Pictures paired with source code
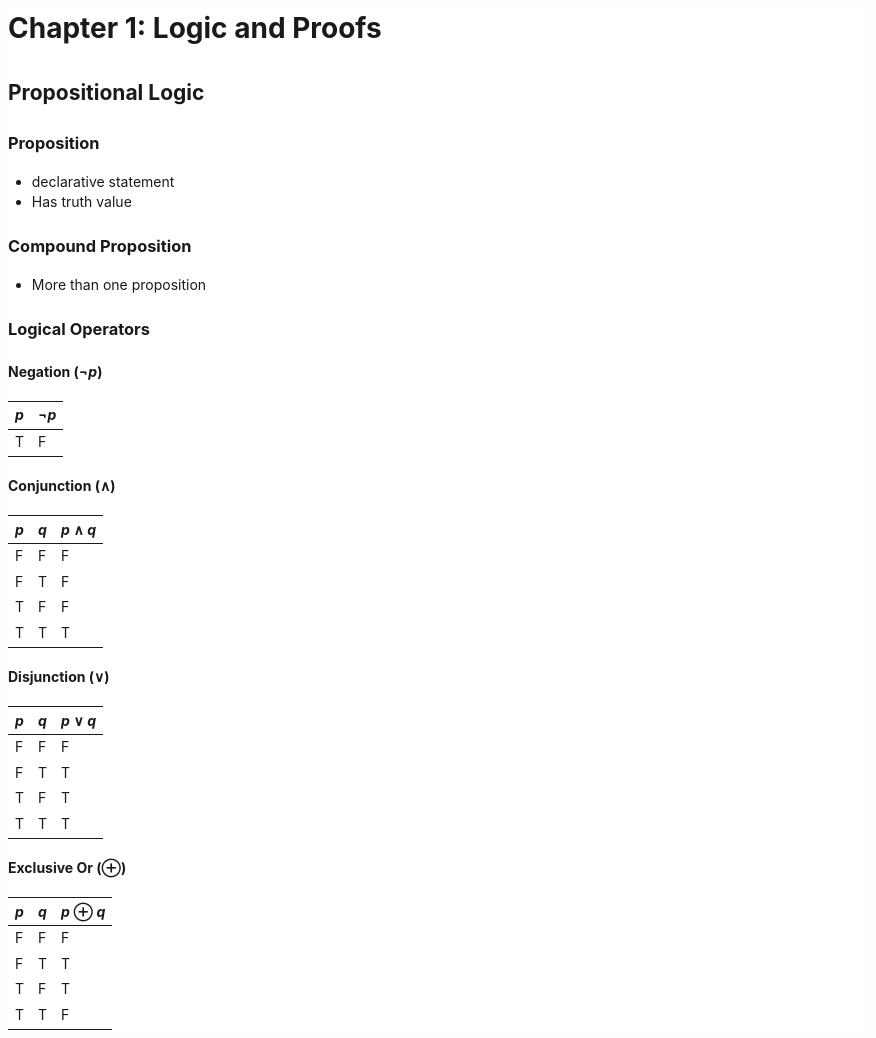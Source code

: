 # Chapter 1: Logic and Proofs
## Propositional Logic
### Proposition
* declarative statement
* Has truth value

### Compound Proposition
* More than one proposition

### Logical Operators
#### Negation ($\lnot p$)
|$p$|$\lnot p$|
|:--|:-------|
| T | F         |

#### Conjunction ($\land$)
|$p$|$q$|$p\land q$ |
|:--|:--|:---------|
| F | F  | F |
| F | T  | F |
| T | F  | F | 
| T | T  | T |

#### Disjunction ($\lor$)
|$p$|$q$|$p\lor q$ |
|:--|:--|:---------|
| F | F  | F |
| F | T  | T |
| T | F  | T | 
| T | T  | T |

#### Exclusive Or ($\oplus$)
|$p$|$q$|$p\oplus q$ |
|:--|:--|:---------|
| F | F  | F |
| F | T  | T |
| T | F  | T | 
| T | T  | F |
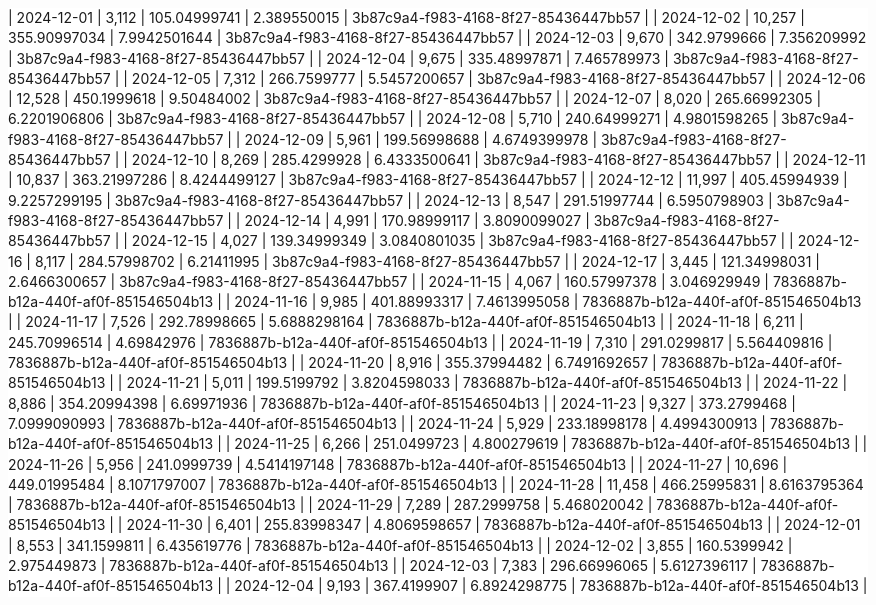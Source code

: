 | 2024-12-01 | 3,112  | 105.04999741 | 2.389550015   | 3b87c9a4-f983-4168-8f27-85436447bb57 |
| 2024-12-02 | 10,257 | 355.90997034 | 7.9942501644  | 3b87c9a4-f983-4168-8f27-85436447bb57 |
| 2024-12-03 | 9,670  | 342.9799666  | 7.356209992   | 3b87c9a4-f983-4168-8f27-85436447bb57 |
| 2024-12-04 | 9,675  | 335.48997871 | 7.465789973   | 3b87c9a4-f983-4168-8f27-85436447bb57 |
| 2024-12-05 | 7,312  | 266.7599777  | 5.5457200657  | 3b87c9a4-f983-4168-8f27-85436447bb57 |
| 2024-12-06 | 12,528 | 450.1999618  | 9.50484002    | 3b87c9a4-f983-4168-8f27-85436447bb57 |
| 2024-12-07 | 8,020  | 265.66992305 | 6.2201906806  | 3b87c9a4-f983-4168-8f27-85436447bb57 |
| 2024-12-08 | 5,710  | 240.64999271 | 4.9801598265  | 3b87c9a4-f983-4168-8f27-85436447bb57 |
| 2024-12-09 | 5,961  | 199.56998688 | 4.6749399978  | 3b87c9a4-f983-4168-8f27-85436447bb57 |
| 2024-12-10 | 8,269  | 285.4299928  | 6.4333500641  | 3b87c9a4-f983-4168-8f27-85436447bb57 |
| 2024-12-11 | 10,837 | 363.21997286 | 8.4244499127  | 3b87c9a4-f983-4168-8f27-85436447bb57 |
| 2024-12-12 | 11,997 | 405.45994939 | 9.2257299195  | 3b87c9a4-f983-4168-8f27-85436447bb57 |
| 2024-12-13 | 8,547  | 291.51997744 | 6.5950798903  | 3b87c9a4-f983-4168-8f27-85436447bb57 |
| 2024-12-14 | 4,991  | 170.98999117 | 3.8090099027  | 3b87c9a4-f983-4168-8f27-85436447bb57 |
| 2024-12-15 | 4,027  | 139.34999349 | 3.0840801035  | 3b87c9a4-f983-4168-8f27-85436447bb57 |
| 2024-12-16 | 8,117  | 284.57998702 | 6.21411995    | 3b87c9a4-f983-4168-8f27-85436447bb57 |
| 2024-12-17 | 3,445  | 121.34998031 | 2.6466300657  | 3b87c9a4-f983-4168-8f27-85436447bb57 |
| 2024-11-15 | 4,067  | 160.57997378 | 3.046929949   | 7836887b-b12a-440f-af0f-851546504b13 |
| 2024-11-16 | 9,985  | 401.88993317 | 7.4613995058  | 7836887b-b12a-440f-af0f-851546504b13 |
| 2024-11-17 | 7,526  | 292.78998665 | 5.6888298164  | 7836887b-b12a-440f-af0f-851546504b13 |
| 2024-11-18 | 6,211  | 245.70996514 | 4.69842976    | 7836887b-b12a-440f-af0f-851546504b13 |
| 2024-11-19 | 7,310  | 291.0299817  | 5.564409816   | 7836887b-b12a-440f-af0f-851546504b13 |
| 2024-11-20 | 8,916  | 355.37994482 | 6.7491692657  | 7836887b-b12a-440f-af0f-851546504b13 |
| 2024-11-21 | 5,011  | 199.5199792  | 3.8204598033  | 7836887b-b12a-440f-af0f-851546504b13 |
| 2024-11-22 | 8,886  | 354.20994398 | 6.69971936    | 7836887b-b12a-440f-af0f-851546504b13 |
| 2024-11-23 | 9,327  | 373.2799468  | 7.0999090993  | 7836887b-b12a-440f-af0f-851546504b13 |
| 2024-11-24 | 5,929  | 233.18998178 | 4.4994300913  | 7836887b-b12a-440f-af0f-851546504b13 |
| 2024-11-25 | 6,266  | 251.0499723  | 4.800279619   | 7836887b-b12a-440f-af0f-851546504b13 |
| 2024-11-26 | 5,956  | 241.0999739  | 4.5414197148  | 7836887b-b12a-440f-af0f-851546504b13 |
| 2024-11-27 | 10,696 | 449.01995484 | 8.1071797007  | 7836887b-b12a-440f-af0f-851546504b13 |
| 2024-11-28 | 11,458 | 466.25995831 | 8.6163795364  | 7836887b-b12a-440f-af0f-851546504b13 |
| 2024-11-29 | 7,289  | 287.2999758  | 5.468020042   | 7836887b-b12a-440f-af0f-851546504b13 |
| 2024-11-30 | 6,401  | 255.83998347 | 4.8069598657  | 7836887b-b12a-440f-af0f-851546504b13 |
| 2024-12-01 | 8,553  | 341.1599811  | 6.435619776   | 7836887b-b12a-440f-af0f-851546504b13 |
| 2024-12-02 | 3,855  | 160.5399942  | 2.975449873   | 7836887b-b12a-440f-af0f-851546504b13 |
| 2024-12-03 | 7,383  | 296.66996065 | 5.6127396117  | 7836887b-b12a-440f-af0f-851546504b13 |
| 2024-12-04 | 9,193  | 367.4199907  | 6.8924298775  | 7836887b-b12a-440f-af0f-851546504b13 |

> _Directions for this task_
From the data above, return every line from the line that has "2024-11-26 | 5,956" up to and including the line that has "2024-11-29 | 7,289", exactly.

> _Result of this task_
| 2024-11-26 | 5,956  | 241.0999739  | 4.5414197148  | 7836887b-b12a-440f-af0f-851546504b13 |
| 2024-11-27 | 10,696 | 449.01995484 | 8.1071797007  | 7836887b-b12a-440f-af0f-851546504b13 |
| 2024-11-28 | 11,458 | 466.25995831 | 8.6163795364  | 7836887b-b12a-440f-af0f-851546504b13 |
| 2024-11-29 | 7,289  | 287.2999758  | 5.468020042   | 7836887b-b12a-440f-af0f-851546504b13 |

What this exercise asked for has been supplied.